While keeping an eye on the fuel gauge of my jet while flying missions over Iraq, I had plenty of time to think about America's fuel gauge, too. As the final assignment of my military career, I had the honor of serving as commander of the 12th Air Force at Davis-Monthan Air Force Base.

Every day, we send $1 billion overseas for oil. Our military and security leaders, myself included, recognize that America's oil addiction funds terrorists and chains us to nations that do not share our interests. Not only will secure, clean and domestic energy create jobs for Arizonans - including our veterans coming home from Iraq and Afghanistan - it will also strengthen America's security.

In the military, we learn to use our assets to our advantage: If you have air superiority like the United States does, it doesn't make a lot of sense to engage your enemy on the ground. The same idea applies when it comes to national security: We need to leverage our assets to our advantage.

For Arizona, that means tapping into our greatest and most constant asset: the sun.

That's something our military is already beginning to do. Increasingly, the sun is being used to power forward operating bases in Afghanistan. Solar panels save lives on the front lines by minimizing the need for fuel convoys that are big, slow and highly vulnerable to attack.

And take our military bases right here in Arizona.

At Davis-Monthan, enough solar panels have been installed on the ground and on the rooftops of homes that it is now one of the single biggest solar-powered communities in the continental United States.

At Luke Air Force Base in suburban Phoenix, the Air Force is partnering with a local company to build an array of 52,000 high-efficiency solar panels. Once complete, the solar plant will meet 50 percent of the base's overall electricity needs.

In both cases, solar energy is providing the state's military bases with a source of secure, affordable and clean power.

The reality here in Arizona is that innovative clean-energy projects are providing jobs and improving our security. Our military is working hard to combat our deadly dependence on oil.

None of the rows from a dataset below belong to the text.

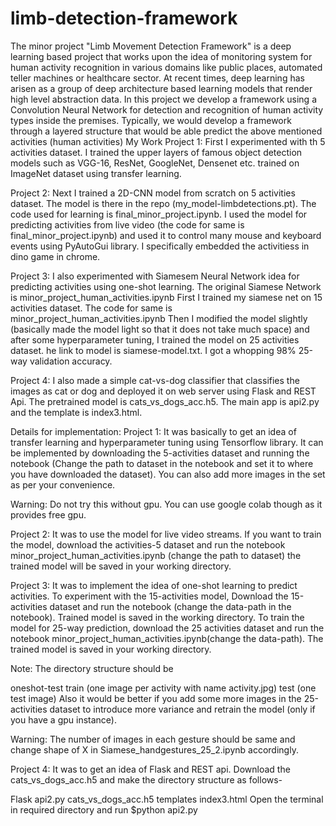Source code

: # limb-detection-framework
The minor project "Limb Movement Detection Framework"  is a deep learning based project that works upon the idea of  monitoring system for human activity recognition in various domains like public places, automated teller machines or healthcare sector. At recent times, deep learning has arisen as a group of deep architecture based learning models that render high level abstraction data. In this project we develop a framework using a Convolution Neural Network for detection and recognition of human activity types inside the premises. Typically, we would develop a framework through a layered structure that would be able predict the above mentioned activities (human activities)
My Work
Project 1:
First I experimented with th 5 activities dataset. I trained the upper layers of famous object detection models such as VGG-16, ResNet, GoogleNet, Densenet etc. trained on ImageNet dataset using transfer learning.

Project 2:
Next I trained a 2D-CNN model from scratch on 5 activities dataset. The model is there in the repo (my_model-limbdetections.pt). The code used for learning is final_minor_project.ipynb. I used the model for predicting activities from live video (the code for same is final_minor_project.ipynb) and used it to control many mouse and keyboard events using PyAutoGui library. I specifically embedded the activitiess in dino game in chrome.

Project 3:
I also experimented with Siamesem Neural Network idea for predicting activities using one-shot learning. The original Siamese Network is minor_project_human_activities.ipynb First I trained my siamese net on 15 activities dataset. The code for same is minor_project_human_activities.ipynb Then I modified the model slightly (basically made the model light so that it does not take much space) and after some hyperparameter tuning, I trained the model on 25 activities dataset. he link to model is siamese-model.txt. I got a whopping 98% 25-way validation accuracy. 

Project 4:
I also made a simple cat-vs-dog classifier that classifies the images as cat or dog and deployed it on web server using Flask and REST Api. The pretrained model is cats_vs_dogs_acc.h5. The main app is api2.py and the template is index3.html.

Details for implementation:
Project 1:
It was basically to get an idea of transfer learning and hyperparameter tuning using Tensorflow library. It can be implemented by downloading the 5-activities dataset and running the notebook (Change the path to dataset in the notebook and set it to where you have downloaded the dataset). You can also add more images in the set as per your convenience.

Warning: Do not try this without gpu. You can use google colab though as it provides free gpu.

Project 2:
It was to use the model for live video streams. If you want to train the model, download the activities-5 dataset and run the notebook minor_project_human_activities.ipynb (change the path to dataset) the trained model will be saved in your working directory.  

Project 3:
It was to implement the idea of one-shot learning to predict activities. To experiment with the 15-activities model, Download the 15-activities dataset and run the notebook (change the data-path in the notebook). Trained model is saved in the working directory. To train the model for 25-way prediction, download the 25 activities dataset and run the notebook minor_project_human_activities.ipynb(change the data-path). The trained model is saved in your working directory. 

Note: The directory structure should be

oneshot-test
train (one image per activity with name activity.jpg)
test (one test image)
Also it would be better if you add some more images in the 25-activities dataset to introduce more variance and retrain the model (only if you have a gpu instance).

Warning: The number of images in each gesture should be same and change shape of X in Siamese_handgestures_25_2.ipynb accordingly.

Project 4:
It was to get an idea of Flask and REST api. Download the cats_vs_dogs_acc.h5 and make the directory structure as follows-

Flask
api2.py
cats_vs_dogs_acc.h5
templates
index3.html
Open the terminal in required directory and run $python api2.py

Not only that, but the Department of Defense and the Central Intelligence Agency have labeled global climate disruption as a "threat multiplier," meaning it takes a dangerous situation and makes it worse. Floods in Pakistan and droughts in Somalia are just a foreshadowing of climate change's ability to destabilize the globe.

The military's development and implementation of new, clean energy technologies tackles oil addiction and climate change - both grave threats to American security.

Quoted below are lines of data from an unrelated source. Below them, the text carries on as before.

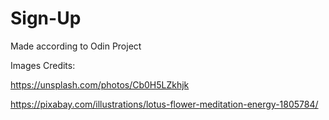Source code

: # Sign-Up

Made according to Odin Project

Images Credits:

https://unsplash.com/photos/Cb0H5LZkhjk

https://pixabay.com/illustrations/lotus-flower-meditation-energy-1805784/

In the short term, solar power won't provide the only method of powering the U.S. military. Many sources of alternative, clean energies must be developed and deployed to wean us off oil.

But today, clean energy can help us tackle Arizona's pressing economic and energy security challenges. These are efforts we should encourage however we can. A nation that relies on a domestic, clean supply of energy is stronger for it. Arizona can step up to the challenge and help lead the way to a more secure future.

Norman R. Seip retired in 2009 as a lieutenant general in the U.S. Air Force.